Dataset items
####

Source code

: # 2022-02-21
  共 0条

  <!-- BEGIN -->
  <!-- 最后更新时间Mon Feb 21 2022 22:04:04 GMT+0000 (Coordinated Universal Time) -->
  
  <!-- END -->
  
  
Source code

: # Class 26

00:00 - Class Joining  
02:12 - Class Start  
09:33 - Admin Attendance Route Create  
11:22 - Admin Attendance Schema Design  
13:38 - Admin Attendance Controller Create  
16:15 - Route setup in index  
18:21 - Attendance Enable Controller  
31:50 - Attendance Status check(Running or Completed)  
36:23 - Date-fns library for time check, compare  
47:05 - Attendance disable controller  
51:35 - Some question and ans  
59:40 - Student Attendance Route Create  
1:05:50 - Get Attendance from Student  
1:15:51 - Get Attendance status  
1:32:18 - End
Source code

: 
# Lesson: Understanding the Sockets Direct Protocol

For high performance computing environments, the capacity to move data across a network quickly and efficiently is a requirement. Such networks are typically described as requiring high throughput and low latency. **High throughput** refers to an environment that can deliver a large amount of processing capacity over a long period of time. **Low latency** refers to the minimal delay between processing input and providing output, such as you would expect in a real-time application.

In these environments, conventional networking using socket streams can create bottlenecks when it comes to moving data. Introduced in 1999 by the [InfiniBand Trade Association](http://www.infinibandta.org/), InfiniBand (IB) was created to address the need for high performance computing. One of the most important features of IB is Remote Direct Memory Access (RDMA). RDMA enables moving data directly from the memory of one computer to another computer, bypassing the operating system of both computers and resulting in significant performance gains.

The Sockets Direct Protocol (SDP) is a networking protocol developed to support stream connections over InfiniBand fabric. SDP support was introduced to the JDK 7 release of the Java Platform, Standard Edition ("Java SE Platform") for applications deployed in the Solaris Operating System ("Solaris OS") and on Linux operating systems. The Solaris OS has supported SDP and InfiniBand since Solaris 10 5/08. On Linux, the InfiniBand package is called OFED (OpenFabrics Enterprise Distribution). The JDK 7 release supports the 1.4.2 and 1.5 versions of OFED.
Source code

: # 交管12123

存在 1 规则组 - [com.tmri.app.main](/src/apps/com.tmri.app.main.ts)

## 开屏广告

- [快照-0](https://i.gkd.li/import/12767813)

####

◆ Task statement
Of the records above, copy each line that includes "Admin".

◆ Output below
09:33 - Admin Attendance Route Create  
11:22 - Admin Attendance Schema Design  
13:38 - Admin Attendance Controller Create  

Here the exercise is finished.